一时纠结,突然,手机收到晏韫的消息,舒了口气,敲了敲门:
“小少爷,您要是想见晏先生,我给您买票,或者乘私人飞机。”
就没想过张愿生不答应,隔着薄薄的门板,张愿生闷闷地说:“不用。”
他微薄的防线好不容易建立起来,再见到晏韫,岂不是白忍了这几天。
“您,确定么?”助理又确认了一遍,得到的回复是一声更低的音,“不用了。”
“好。”
助理看着屏幕上,备注老板发来的信息,几分钟前,“如果阿生要来,就带他来见我。”
易感期需要伴侣在身边陪着。
且不说张愿生年纪还小,还是被enigma临时标记,反应会更强烈。
上课忍耐不住给他打电话就足以说明。
他还是做不到心狠,让张愿生一个人度过易感期,与其让别人看着。
不如把人接到自己身边。
但在看见助理发来的信息时,晏韫退出对话框,又加载了两遍。
“小少爷说,不用。”
还是那句。
“他现在在哪里?”晏韫凝神。
助理看看紧闭的门板,“小少爷回房间了,约莫是困了,正在休息。
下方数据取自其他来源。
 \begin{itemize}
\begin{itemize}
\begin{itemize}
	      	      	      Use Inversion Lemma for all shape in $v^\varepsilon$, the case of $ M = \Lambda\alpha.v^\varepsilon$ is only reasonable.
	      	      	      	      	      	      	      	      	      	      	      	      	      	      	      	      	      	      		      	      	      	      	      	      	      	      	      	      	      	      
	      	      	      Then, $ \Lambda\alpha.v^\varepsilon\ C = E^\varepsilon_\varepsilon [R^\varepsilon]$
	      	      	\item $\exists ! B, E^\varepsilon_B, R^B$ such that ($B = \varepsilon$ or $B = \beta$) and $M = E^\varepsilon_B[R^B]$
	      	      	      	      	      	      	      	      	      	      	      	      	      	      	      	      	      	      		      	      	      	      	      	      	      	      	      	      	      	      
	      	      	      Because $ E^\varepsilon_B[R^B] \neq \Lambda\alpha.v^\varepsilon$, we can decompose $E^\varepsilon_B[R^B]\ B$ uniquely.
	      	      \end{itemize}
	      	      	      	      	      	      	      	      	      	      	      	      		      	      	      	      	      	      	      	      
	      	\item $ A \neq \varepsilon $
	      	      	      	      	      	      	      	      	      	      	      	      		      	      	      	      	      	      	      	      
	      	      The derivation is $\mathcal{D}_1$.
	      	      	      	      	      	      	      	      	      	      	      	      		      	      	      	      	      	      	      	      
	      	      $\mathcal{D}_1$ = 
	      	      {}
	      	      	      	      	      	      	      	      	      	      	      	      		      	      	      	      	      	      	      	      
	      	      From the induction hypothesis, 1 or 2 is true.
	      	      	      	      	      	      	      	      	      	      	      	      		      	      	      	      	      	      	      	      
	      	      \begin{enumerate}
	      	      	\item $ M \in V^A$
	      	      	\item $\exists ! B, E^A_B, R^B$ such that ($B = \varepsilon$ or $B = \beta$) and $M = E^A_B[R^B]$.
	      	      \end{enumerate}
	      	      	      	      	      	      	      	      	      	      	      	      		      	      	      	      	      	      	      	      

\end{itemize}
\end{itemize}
”
“钥匙在书房第二格抽屉……”
晏韫打字打到一半,顿了一下。
他承认,他怕张愿生做什么傻事。
哪怕只有千分之一的可能,张愿生是真的困了,助理进去只会徒增他的厌烦。
转而,给张愿生打去电话,亲自确认,预料之中,刚响五秒,就接听了。
跟以前一样的接听速度,“……哈……嗯……先生……?”甜腻,低哑。
那边没说话。
张愿生难耐地伸长脆弱的脖颈,眉心轻蹙,滚动着喉结,又叫了一声,
“晏先生?”
“宝贝在做什么?”enigma的语调很平,在明知故问。
张愿生缩进被窝,用手揩了揩额头的汗,光是听见晏韫的声音。
他就忍不住了,压抑着,“在……想先生……”
“有多想?”
张愿生撑着那点摇摇欲坠的理智,欲哭未哭,紧闭着双眼,将脸埋在被子里,
“很想……”
想得连呼吸都是他。
难以自持时,也都是他,包括现在。
手机贴在耳畔,晏韫说话时的吐息都听得一清二楚,隔着屏幕,拂过心间。
“那想见我么?”
张愿生修长腻白的手指攥着手机,紧了紧,复了又松开,说着违心的话,
“先生,在忙,我等你回家。”
气氛沉寂了几秒,晏韫收敛气息,揉了揉胀痛的太阳穴,
“……,嗯,我尽快回来。”
没想到,比张愿生更想见面的,是自己。“宝贝,继续休息,有不适和助理说。”
晏韫一如往常地叮嘱。
张愿生那边闷声不响,忽地,提起,“先生,我可以学车吗?”
“宝贝想去哪儿,可以让司机送你。”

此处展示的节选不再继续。